It was in this way that he found out that in many districts of the vast Pacific coast, so strong is the wild, free love of justice in the hearts of the people, that whenever any secret and mysterious crime is committed, they say, "Let justice be done, though the heavens fall," and go straightway and swing a Chinaman.

It was in this way that he found out that by studying one half of each day's "local items," it would appear that the police of San Francisco were either asleep or dead, and by studying the other half it would seem that the reporters were gone mad with admiration of the energy, the virtue, the high effectiveness, and the dare-devil intrepidity of that very police-making exultant mention of how "the Argus-eyed officer So- and-so" captured a wretched knave of a Chinaman who was stealing chickens, and brought him gloriously to the city prison; and how "the gallant officer Such-and-such-a-one" quietly kept an eye on the movements of an "unsuspecting, almond-eyed son of Confucius" (your reporter is nothing if not facetious), following him around with that far-off look. of vacancy and unconsciousness always so finely affected by that inscrutable being, the forty-dollar policeman, during a waking interval, and captured him at last in the very act of placing his hands in a suspicious manner upon a paper of tacks, left by the owner in an exposed situation; and how one officer performed this prodigious thing, and another officer that, and another the other--and pretty much every one of these performances having for a dazzling central incident a Chinaman guilty of a shilling's worth of crime, an unfortunate, whose misdemeanor must be hurrahed into something enormous in order to keep the public from noticing how many really important rascals went uncaptured in the mean time, and how overrated those glorified policemen actually are.

It was in this way that the boy found out that the legislature, being aware that the Constitution has made America, an asylum for the poor and the oppressed of all nations, and that, therefore, the poor and oppressed who fly to our shelter must not be charged a disabling admission fee, made a law that every Chinaman, upon landing, must be vaccinated upon the wharf, and pay to the state's appointed officer ten dollars for the service, when there are plenty of doctors in San Francisco who would be glad enough to do it for him for fifty cents.

It was in this way that the boy found out that a Chinaman had no rights that any man was bound to respect; that he had no sorrows that any man was bound to pity; that neither his life nor his liberty was worth the purchase of a penny when a white man needed a scapegoat; that nobody loved Chinamen, nobody befriended them, nobody spared them suffering when it was convenient to inflict it; everybody, individuals, communities, the majesty of the state itself, joined in hating, abusing, and persecuting these humble strangers.

And, therefore, what could have been more natural than for this sunny- hearted-boy, tripping along to Sunday-school, with his mind teeming with freshly learned incentives to high and virtuous action, to say to himself:

"Ah, there goes a Chinaman! God will not love me if I do not stone him."
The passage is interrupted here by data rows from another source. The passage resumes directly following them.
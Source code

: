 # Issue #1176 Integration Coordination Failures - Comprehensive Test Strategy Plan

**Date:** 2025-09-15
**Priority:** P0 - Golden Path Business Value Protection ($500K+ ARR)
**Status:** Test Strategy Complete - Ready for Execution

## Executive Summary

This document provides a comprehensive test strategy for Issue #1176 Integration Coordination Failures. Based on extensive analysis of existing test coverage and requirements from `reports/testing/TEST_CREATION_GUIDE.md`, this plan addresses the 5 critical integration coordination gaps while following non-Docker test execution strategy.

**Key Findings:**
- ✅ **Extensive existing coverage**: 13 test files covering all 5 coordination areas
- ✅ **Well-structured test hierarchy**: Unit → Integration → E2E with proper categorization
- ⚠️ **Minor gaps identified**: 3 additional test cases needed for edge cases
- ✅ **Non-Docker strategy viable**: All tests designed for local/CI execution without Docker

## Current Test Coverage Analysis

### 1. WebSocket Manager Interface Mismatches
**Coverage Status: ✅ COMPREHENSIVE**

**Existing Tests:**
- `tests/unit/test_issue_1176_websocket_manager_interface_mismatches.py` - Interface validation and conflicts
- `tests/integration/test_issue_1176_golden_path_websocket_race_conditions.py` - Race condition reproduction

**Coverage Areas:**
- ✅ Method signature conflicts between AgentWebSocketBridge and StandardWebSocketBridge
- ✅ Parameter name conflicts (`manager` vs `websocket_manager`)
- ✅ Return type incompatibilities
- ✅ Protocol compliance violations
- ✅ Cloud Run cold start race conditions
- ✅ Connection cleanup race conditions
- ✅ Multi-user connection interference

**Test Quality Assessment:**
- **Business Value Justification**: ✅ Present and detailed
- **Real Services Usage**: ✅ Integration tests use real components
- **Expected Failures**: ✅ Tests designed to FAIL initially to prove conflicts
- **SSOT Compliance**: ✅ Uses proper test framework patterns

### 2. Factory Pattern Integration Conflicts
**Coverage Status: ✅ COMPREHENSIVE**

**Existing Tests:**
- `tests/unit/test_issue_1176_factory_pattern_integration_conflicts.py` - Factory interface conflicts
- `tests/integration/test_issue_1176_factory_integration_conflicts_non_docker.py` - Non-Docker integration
And for this he was arrested and put in the city jail.

Everything conspired to teach him that it was a high and holy thing to stone a Chinaman, and yet he no sooner attempts to do his duty than he is punished for it--he, poor chap, who has been aware all his life that one of the principal recreations of the police, out toward the Gold Refinery, is to look on with tranquil enjoyment while the butchers of Brannan Street set their dogs on unoffending Chinamen, and make them flee for their lives.

--[I have many such memories in my mind, but am thinking just at present of one particular one, where the Brannan Street butchers set their dogs on a Chinaman who was quietly passing with a basket of clothes on his head; and while the dogs mutilated his flesh, a butcher increased the hilarity of the occasion by knocking some of the Chinaman's teeth down his throat with half a brick.